1. Field of the Invention
Apparatuses and methods consistent with the present invention relate to data processing systems and methods, and more particularly, to data processing systems and methods capable of dynamically controlling the number of rotating register files for a software pipelined loop.
2. Description of the Related Art
In general, a loop program having a certain number of iteration times can be completed in fewer cycles when different iterations are performed in parallel with software pipelining applied than when sequentially performed one iteration after another.
However, when the software pipelining method is applied, the lifetime of an identical variable can be overlapped in different iterations, which causes a problem of conflict of registers in use. For example, as shown in FIG. 1A, if a value created by OP1 is used by OP2, the value can be communicated by a register r13. However, the lifetime of the value stored in the register r13 is overlapped in the nth and (n+1)th iterations of a loop. Accordingly, the value created by OP1 of the (n+1)th iteration is newly stored in the register r13 before OP2 of the nth iteration uses the value created by OP1 of the nth iteration, which causes a problem since the OP2 of the nth iteration uses an incorrect value.
In order to solve such a problem, renaming a register is needed. The register renaming methods include the ‘Modulo Variable Expansion (MVE)’ method supporting register renaming in a software manner and methods supporting register renaming in a hardware renaming by using a rotating register file.
FIG. 1B is a view for showing the use of a rotating register file. In FIG. 1B, the sum of a logical register number defined in an instruction and a value (RRB: Rotation Register Base) corresponding to the number of current iteration times stored in a base register is used as a new register number. Here, the RRB value is incremented or decremented by one for every iteration in the wrap around manner.
For example, in FIG. 1B, if the RRB is 7 in the nth iteration, the RRB in the (n+1)th iteration becomes 8. Therefore, the logical register r13 becomes a physical register r20 in the nth iteration, and the logical register r13 becomes a physical register r21 in the (n+1)th iteration. Thus, the value created by OP1 of the nth iteration and the value created by OP1 of the (n+1)th iteration are written in different physical registers r20 and r21, respectively, and thus the above-mentioned problem can be solved.

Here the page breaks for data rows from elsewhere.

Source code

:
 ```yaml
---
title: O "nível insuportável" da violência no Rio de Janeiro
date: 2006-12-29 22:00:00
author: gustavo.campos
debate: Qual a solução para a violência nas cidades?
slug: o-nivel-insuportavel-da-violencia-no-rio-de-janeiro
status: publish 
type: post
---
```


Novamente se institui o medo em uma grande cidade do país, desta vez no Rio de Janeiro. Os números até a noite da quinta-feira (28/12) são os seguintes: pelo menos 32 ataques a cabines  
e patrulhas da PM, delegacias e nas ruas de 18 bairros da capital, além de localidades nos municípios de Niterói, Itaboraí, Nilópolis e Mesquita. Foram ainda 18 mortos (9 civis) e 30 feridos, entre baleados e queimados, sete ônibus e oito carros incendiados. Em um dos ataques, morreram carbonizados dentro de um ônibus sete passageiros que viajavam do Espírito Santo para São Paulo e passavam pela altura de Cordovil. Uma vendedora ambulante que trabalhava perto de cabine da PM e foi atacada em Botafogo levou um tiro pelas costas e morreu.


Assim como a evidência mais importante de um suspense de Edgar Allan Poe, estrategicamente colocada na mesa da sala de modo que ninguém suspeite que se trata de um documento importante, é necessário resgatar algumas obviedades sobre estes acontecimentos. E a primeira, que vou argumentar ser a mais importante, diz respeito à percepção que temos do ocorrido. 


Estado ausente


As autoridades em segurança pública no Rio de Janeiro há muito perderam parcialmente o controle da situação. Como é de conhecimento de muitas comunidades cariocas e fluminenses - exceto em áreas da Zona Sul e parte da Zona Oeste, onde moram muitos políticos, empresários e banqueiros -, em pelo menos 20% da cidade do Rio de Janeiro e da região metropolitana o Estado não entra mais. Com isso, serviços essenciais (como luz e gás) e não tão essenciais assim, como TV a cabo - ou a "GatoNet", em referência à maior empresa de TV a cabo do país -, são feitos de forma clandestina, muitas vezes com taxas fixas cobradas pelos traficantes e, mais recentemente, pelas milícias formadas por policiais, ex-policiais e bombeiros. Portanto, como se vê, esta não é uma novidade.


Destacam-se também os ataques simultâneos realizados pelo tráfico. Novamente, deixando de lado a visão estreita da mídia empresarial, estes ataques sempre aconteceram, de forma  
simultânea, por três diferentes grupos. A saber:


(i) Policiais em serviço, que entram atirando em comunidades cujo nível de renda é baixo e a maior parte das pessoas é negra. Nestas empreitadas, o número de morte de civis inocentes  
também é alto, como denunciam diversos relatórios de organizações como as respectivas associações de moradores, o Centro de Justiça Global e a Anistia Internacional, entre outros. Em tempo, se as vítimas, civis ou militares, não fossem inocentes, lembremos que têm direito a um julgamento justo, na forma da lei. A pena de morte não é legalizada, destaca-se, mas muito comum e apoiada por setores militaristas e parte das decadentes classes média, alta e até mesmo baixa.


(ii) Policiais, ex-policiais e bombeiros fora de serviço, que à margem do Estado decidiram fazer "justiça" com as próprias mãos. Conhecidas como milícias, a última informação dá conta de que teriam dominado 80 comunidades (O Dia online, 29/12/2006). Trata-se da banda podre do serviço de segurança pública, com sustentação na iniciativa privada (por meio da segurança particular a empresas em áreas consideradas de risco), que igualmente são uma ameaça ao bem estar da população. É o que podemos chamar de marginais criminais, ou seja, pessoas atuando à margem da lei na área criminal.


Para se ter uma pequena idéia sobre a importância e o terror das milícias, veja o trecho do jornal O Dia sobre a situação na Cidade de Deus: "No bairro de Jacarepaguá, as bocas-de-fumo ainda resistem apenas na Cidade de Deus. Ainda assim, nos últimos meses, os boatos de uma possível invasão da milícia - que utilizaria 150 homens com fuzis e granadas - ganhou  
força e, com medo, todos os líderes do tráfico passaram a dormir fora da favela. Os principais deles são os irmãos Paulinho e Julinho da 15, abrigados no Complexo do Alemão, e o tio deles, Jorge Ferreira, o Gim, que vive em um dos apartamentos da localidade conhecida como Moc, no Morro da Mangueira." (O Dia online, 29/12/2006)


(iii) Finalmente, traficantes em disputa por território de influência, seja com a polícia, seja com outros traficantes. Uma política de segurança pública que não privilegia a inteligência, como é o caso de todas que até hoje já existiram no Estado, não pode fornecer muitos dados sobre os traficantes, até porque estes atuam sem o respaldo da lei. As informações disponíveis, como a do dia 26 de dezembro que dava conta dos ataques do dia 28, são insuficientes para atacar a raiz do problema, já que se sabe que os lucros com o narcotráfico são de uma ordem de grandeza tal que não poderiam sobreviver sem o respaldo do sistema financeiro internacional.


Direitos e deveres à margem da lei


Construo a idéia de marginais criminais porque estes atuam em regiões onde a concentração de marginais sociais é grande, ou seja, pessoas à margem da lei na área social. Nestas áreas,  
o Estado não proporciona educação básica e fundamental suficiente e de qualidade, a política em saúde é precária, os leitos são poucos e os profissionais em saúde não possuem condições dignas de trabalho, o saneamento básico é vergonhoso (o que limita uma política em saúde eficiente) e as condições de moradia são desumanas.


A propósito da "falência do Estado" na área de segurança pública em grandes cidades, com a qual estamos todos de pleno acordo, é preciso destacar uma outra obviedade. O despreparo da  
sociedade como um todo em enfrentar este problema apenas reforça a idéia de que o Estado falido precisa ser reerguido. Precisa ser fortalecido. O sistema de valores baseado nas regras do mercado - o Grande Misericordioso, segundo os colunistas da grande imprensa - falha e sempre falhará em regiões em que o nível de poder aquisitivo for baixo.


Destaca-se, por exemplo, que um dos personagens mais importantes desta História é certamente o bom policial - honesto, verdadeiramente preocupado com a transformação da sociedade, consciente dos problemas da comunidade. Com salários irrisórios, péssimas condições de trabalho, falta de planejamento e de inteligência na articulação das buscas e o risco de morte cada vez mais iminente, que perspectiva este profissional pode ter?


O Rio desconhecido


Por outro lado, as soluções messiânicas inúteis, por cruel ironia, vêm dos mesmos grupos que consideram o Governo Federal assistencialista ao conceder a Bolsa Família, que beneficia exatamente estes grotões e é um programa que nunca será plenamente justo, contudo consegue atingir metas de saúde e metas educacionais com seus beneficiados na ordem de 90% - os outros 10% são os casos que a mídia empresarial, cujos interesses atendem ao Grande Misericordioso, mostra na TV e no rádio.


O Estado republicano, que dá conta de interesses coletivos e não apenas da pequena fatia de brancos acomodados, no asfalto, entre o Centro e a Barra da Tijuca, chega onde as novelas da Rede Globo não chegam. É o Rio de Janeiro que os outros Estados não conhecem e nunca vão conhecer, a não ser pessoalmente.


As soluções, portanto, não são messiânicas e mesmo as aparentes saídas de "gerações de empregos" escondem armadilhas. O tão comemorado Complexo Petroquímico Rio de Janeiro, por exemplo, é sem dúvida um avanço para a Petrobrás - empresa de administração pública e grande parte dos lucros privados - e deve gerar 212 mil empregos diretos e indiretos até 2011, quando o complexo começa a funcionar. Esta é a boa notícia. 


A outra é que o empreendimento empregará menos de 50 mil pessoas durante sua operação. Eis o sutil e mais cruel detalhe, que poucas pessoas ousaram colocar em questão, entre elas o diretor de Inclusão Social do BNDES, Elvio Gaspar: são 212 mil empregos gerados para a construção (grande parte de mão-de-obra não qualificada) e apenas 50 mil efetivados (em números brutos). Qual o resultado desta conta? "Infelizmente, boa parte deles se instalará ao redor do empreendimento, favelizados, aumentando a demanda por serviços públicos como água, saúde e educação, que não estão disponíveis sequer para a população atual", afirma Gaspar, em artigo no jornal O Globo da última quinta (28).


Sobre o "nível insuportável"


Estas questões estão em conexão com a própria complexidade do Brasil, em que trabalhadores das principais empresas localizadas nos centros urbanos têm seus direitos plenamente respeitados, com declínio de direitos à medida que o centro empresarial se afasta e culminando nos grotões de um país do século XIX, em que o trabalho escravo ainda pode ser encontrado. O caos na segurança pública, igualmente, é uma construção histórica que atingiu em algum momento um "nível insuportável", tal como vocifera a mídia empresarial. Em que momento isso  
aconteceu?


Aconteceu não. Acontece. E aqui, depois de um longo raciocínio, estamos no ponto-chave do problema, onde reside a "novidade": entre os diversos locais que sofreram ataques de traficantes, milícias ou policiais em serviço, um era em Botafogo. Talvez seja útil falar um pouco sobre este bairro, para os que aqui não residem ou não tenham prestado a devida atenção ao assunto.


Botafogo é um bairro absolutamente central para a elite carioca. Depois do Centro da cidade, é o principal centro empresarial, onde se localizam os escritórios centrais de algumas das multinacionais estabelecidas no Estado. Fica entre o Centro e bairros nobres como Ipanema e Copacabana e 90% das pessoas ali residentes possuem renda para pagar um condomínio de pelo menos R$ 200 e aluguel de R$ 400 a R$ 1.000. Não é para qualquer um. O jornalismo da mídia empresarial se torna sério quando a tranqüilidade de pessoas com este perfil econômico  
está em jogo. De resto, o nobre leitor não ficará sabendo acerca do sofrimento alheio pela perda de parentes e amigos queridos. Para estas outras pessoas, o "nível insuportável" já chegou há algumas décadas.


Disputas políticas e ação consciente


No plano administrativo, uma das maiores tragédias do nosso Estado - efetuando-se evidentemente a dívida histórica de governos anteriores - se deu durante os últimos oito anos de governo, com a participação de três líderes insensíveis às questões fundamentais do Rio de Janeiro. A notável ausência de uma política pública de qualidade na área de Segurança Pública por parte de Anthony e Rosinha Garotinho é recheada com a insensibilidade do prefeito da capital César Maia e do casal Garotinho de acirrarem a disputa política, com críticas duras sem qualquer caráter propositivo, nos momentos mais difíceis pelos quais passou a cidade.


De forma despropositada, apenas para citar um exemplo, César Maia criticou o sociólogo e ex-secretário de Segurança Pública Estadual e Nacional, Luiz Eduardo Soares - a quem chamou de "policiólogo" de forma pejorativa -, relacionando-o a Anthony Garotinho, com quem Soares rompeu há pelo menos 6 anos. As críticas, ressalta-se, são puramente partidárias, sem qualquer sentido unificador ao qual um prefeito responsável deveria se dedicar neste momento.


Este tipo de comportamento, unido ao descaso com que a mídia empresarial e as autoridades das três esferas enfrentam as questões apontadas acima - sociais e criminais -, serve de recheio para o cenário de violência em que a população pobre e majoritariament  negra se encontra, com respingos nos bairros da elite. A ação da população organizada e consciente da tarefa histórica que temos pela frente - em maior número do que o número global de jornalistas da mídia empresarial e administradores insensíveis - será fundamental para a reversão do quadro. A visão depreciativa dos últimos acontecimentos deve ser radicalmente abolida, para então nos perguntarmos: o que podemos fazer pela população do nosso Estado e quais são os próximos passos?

On the other hand, conventionally, the number of static registers and rotating registers forming a register file is designed fixed and unchanged in the hardware manner. However, since the number of needed static registers is different from the number of the rotating registers for every program loop, it can occur that registers necessary while looping become insufficient. In this case, the system performance is degraded since a spill/fill code is generated to temporarily move the values stored in registers to a memory and then read the values again into the registers.
Specifically, in the coarse-grain loop accelerator 40 shown in FIG. 2, not all the data processing cells contain a load/store unit that loads data from the memory 45 or stores data in the memory 45. Accordingly, when a spill/fill code is generated in a distributed register file (RF) of a data processing cell 41 that does not contain a load/store unit, there exists a problem of severely degrading the performance of the accelerator 40 since the data processing cell 41 loads or stores data from or into the memory 45 through a data processing cell 42 equipped with a load/store unit.